Bug 1764091

Summary: Setting cluster.heal-timeout requires volume restart
Product: [Red Hat Storage] Red Hat Gluster Storage Reporter: Ravishankar N <ravishankar>
Component: replicateAssignee: Ravishankar N <ravishankar>
Status: CLOSED ERRATA QA Contact: Arthy Loganathan <aloganat>
Severity: low Docs Contact:
Priority: unspecified    
Version: rhgs-3.5CC: pasik, pprakash, puebele, ravishankar, rhs-bugs, rkothiya, sheggodu, storage-qa-internal
Target Milestone: ---Keywords: Triaged
Target Release: RHGS 3.5.z Batch Update 3   
Hardware: x86_64   
OS: Linux   
Whiteboard:
Fixed In Version: glusterfs-6.0-38 Doc Type: No Doc Update
Doc Text:
Story Points: ---
Clone Of: 1744548 Environment:
Last Closed: 2020-12-17 04:50:17 UTC Type: ---
Regression: --- Mount Type: ---
Documentation: --- CRM:
Verified Versions: Category: ---
oVirt Team: --- RHEL 7.3 requirements from Atomic Host:
Cloudforms Team: --- Target Upstream Version:
Embargoed:

Description Ravishankar N 2019-10-22 08:52:02 UTC
+++ This bug was initially created as a clone of Bug #1744548 +++

+++ This bug was initially created as a clone of Bug #1743988 +++

Description of problem:
Setting the `cluster.heal-timeout` requires a volume restart to take effect.

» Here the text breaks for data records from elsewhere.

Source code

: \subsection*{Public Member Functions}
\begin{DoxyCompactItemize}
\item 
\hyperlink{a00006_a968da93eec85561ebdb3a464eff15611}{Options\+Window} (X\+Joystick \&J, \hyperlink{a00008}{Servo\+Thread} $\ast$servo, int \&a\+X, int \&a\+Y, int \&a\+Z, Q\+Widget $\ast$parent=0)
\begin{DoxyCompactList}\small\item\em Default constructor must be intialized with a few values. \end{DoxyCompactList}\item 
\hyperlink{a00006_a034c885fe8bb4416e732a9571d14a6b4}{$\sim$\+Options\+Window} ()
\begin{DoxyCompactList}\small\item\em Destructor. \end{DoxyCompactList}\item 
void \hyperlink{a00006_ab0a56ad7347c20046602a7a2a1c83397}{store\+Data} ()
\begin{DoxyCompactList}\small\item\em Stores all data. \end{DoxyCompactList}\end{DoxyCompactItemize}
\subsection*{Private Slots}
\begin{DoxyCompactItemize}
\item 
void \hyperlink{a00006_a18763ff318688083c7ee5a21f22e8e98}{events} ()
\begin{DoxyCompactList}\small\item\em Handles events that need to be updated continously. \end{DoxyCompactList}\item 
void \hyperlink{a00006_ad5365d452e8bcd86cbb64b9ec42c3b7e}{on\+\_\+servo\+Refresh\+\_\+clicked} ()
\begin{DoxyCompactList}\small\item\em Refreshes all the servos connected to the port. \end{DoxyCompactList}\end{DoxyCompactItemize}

Version-Release number of selected component (if applicable):
6.5

How reproducible:
Every time

Steps to Reproduce:
1. Provision a 3-peer replica volume (I used three docker containers).
2. Set `cluster.favorite-child-policy` to `mtime`.
3. Mount the volume on one of the containers (say `gluster-0`, serving as a server and a client).
4. Stop the self-heal daemon.
5. Set `cluster.entry-self-heal`, `cluster.data-self-heal` and `cluster.metadata-self-heal` to off.
6. Set `cluster.quorum-type` to none.
7. Write "first write" to file `test.txt` on the mounted volume.
8. Kill the brick process `gluster-2`.
9. Write "second write" to `test.txt`.
10. Force start the volume (`gluster volume start <volume> force`)
11. Kill brick processes `gluster-0` and `gluster-1`.
12. Write "third write" to `test.txt`.
13. Force start the volume.
14. Verify that "split-brain" appears in the output of `gluster volume heal <volume> info` command.
15. Set `cluster.heal-timeout` to `60`.
16. Start the self-heal daemon.
17. Issue `gluster volume heal <volume> info` command after 70 seconds.
18. Verify that the output at step 17 does not contain "split-brain".
19. Verify that the content of `test.txt` is "third write". 

Actual results:
The output at step 17 contains "split-brain".

Expected results:
The output at step 17 should _not_ contain "split-brain".


Additional info:
According to what Ravishankar N said on Slack (https://gluster.slack.com/archives/CH9M2KF60/p1566346818102000), changing volume options such as `cluster.heal-timeout` should not require a process restart. If I add a `gluster volume start <volume> force` command immediately after step 16 above, then I get the Expected results.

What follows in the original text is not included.